I'm not sure that's a common point of view. I think that Player 2 is kingmaking whenever, by their choice of actions, they determine which of the other players will win, in a situation where they can't win.

Kingmaking is unavoidable, in this view. The challenge is just to do it in a way that doesn't ruin the enjoyment of the game.


I usually consider it Kingmaking if a player is acting sub-optimally in a way that impacts another player, or if they have to choose which player to target (if player 1 is probably not going to be able to win, but chooses a more expensive city player 2 might want over a cheaper city player 3 might want, etc).

The thing you have to remember about getting screwed by turn order in Power Grid is that it's your fault, because the turn order is determined by a player's actions. A lot of the strategy of PG is maneuvering for turn order at crucial points. Being last player usually means you chose to make more money or take a better power plant, and if you get outmaneuvered and can't afford your cities because of turn order, you lost. That's a big part of how Power Grid works.
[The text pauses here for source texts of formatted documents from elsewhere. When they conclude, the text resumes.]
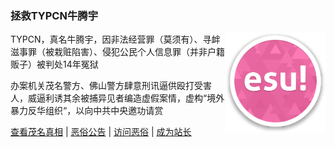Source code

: ### 拯救TYPCN牛腾宇

<img width="160px" align="right" src="https://raw.githubusercontent.com/ESUAdmin/ESUAdmin/master/esulogo.png">

TYPCN，真名牛腾宇，因非法经营罪（莫须有）、寻衅滋事罪（被栽赃陷害）、侵犯公民个人信息罪（并非户籍贩子）被判处14年冤狱

办案机关茂名警方、佛山警方肆意刑讯逼供殴打受害人，威逼利诱其余被捕异见者编造虚假案情，虚构“境外暴力反华组织“，以向中共中央邀功请赏

[查看茂名真相](https://github.com/ESUAdmin/evil-zhao) | [恶俗公告](https://t.me/EsuWikiOfficial) | [访问恶俗](https://esu.dog) | [成为站长](https://github.com/ESUAdmin/ESUAdmin/fork)
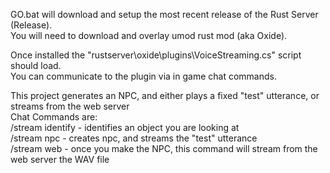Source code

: 
   
GO.bat will download and setup the most recent release of the Rust Server (Release).  
You will need to download and overlay umod rust mod (aka Oxide).  

Once installed the "rustserver\oxide\plugins\VoiceStreaming.cs" script should load.  
You can communicate to the plugin via in game chat commands.  

This project generates an NPC, and either plays a fixed "test" utterance, or streams from the web server  
     Chat Commands are:  
		/stream identify - identifies an object you are looking at  
		/stream npc 	 - creates npc, and streams the "test" utterance  
		/stream web 	 - once you make the NPC, this command will stream from the web server the WAV file  

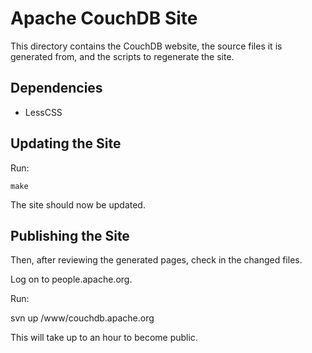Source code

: Apache CouchDB Site
===================

This directory contains the CouchDB website, the source files it is generated
from, and the scripts to regenerate the site.

Dependencies
------------

- LessCSS

Updating the Site
-----------------

Run:

    make

The site should now be updated.

Publishing the Site
-------------------

Then, after reviewing the generated pages, check in the changed files.

Log on to people.apache.org.

Run:

   svn up /www/couchdb.apache.org

This will take up to an hour to become public.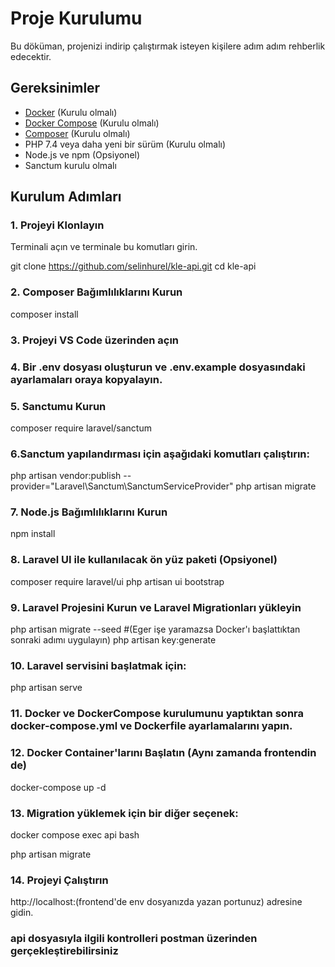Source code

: # Proje Kurulumu

Bu döküman, projenizi indirip çalıştırmak isteyen kişilere adım adım rehberlik edecektir.

## Gereksinimler

- [Docker](https://www.docker.com/get-started) (Kurulu olmalı)
- [Docker Compose](https://docs.docker.com/compose/install/) (Kurulu olmalı)
- [Composer](https://getcomposer.org/) (Kurulu olmalı)
- PHP 7.4 veya daha yeni bir sürüm (Kurulu olmalı)
- Node.js ve npm (Opsiyonel)
- Sanctum kurulu olmalı 

## Kurulum Adımları

### 1. Projeyi Klonlayın
 Terminali açın ve terminale bu komutları girin.

git clone https://github.com/selinhurel/kle-api.git
cd kle-api

### 2. Composer Bağımlılıklarını Kurun

composer install

### 3. Projeyi VS Code üzerinden açın 

### 4. Bir .env dosyası oluşturun ve .env.example dosyasındaki ayarlamaları oraya kopyalayın.


### 5. Sanctumu Kurun 

composer require laravel/sanctum

### 6.Sanctum yapılandırması için aşağıdaki komutları çalıştırın: 

php artisan vendor:publish --provider="Laravel\Sanctum\SanctumServiceProvider"
php artisan migrate


### 7. Node.js Bağımlılıklarını Kurun 

npm install

### 8. Laravel UI ile kullanılacak ön yüz paketi (Opsiyonel)

composer require laravel/ui
php artisan ui bootstrap

### 9. Laravel Projesini Kurun ve Laravel Migrationları yükleyin 

php artisan migrate --seed #(Eger işe yaramazsa Docker'ı başlattıktan sonraki adımı uygulayın)
php artisan key:generate

### 10. Laravel servisini başlatmak için:


php artisan serve

### 11. Docker ve DockerCompose kurulumunu yaptıktan sonra docker-compose.yml ve Dockerfile ayarlamalarını yapın.

### 12. Docker Container'larını Başlatın (Aynı zamanda frontendin de)

docker-compose up -d


### 13. Migration yüklemek için bir diğer seçenek:

docker compose exec api bash

php artisan migrate



### 14. Projeyi Çalıştırın
http://localhost:(frontend'de env dosyanızda yazan portunuz) adresine gidin.

### api dosyasıyla ilgili kontrolleri postman üzerinden gerçekleştirebilirsiniz

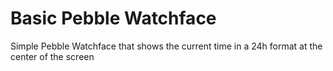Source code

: # Basic Pebble Watchface
Simple Pebble Watchface that shows the current time in a 24h format at the center of the screen
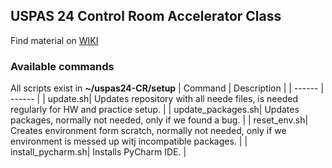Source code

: ## USPAS 24 Control Room Accelerator Class 
Find material on [WIKI](https://github.com/azukov/uspas24-CR/wiki)

### Available commands
All scripts exist in **~/uspas24-CR/setup**
| Command | Description | 
| ------ | ------ |
| update.sh| Updates repository with all neede files, is needed regularly for HW and practice setup. | 
| update_packages.sh| Updates packages, normally not needed, only if we found a bug. | 
| reset_env.sh| Creates environment form scratch, normally not needed, only if we environment is messed up witj incompatible packages. | 
| install_pycharm.sh| Installs PyCharm IDE. |
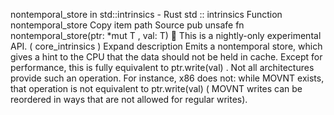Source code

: nontemporal_store in std::intrinsics - Rust
std
::
intrinsics
Function
nontemporal_store
Copy item path
Source
pub unsafe fn nontemporal_store<T>(ptr:
*mut T
, val: T)
🔬
This is a nightly-only experimental API. (
core_intrinsics
)
Expand description
Emits a
nontemporal
store, which gives a hint to the CPU that the data should not be held
in cache. Except for performance, this is fully equivalent to
ptr.write(val)
.
Not all architectures provide such an operation. For instance, x86 does not: while
MOVNT
exists, that operation is
not
equivalent to
ptr.write(val)
(
MOVNT
writes can be reordered
in ways that are not allowed for regular writes).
So if player 2 arbitrarily chooses to not build anymore and give up
1. That's poor sportsmanship (there are plenty of games where you can see your inevitable defeat coming, but it's weenie move to just stop playing or stop trying. This is a game about powering cities and making money, you should try to power cities and make money)
2. They're breaking Power Grid and the way the game is intended to work, where turn order has a huge impact. If one player chooses not to make turn order matter for another player, the game breaks down.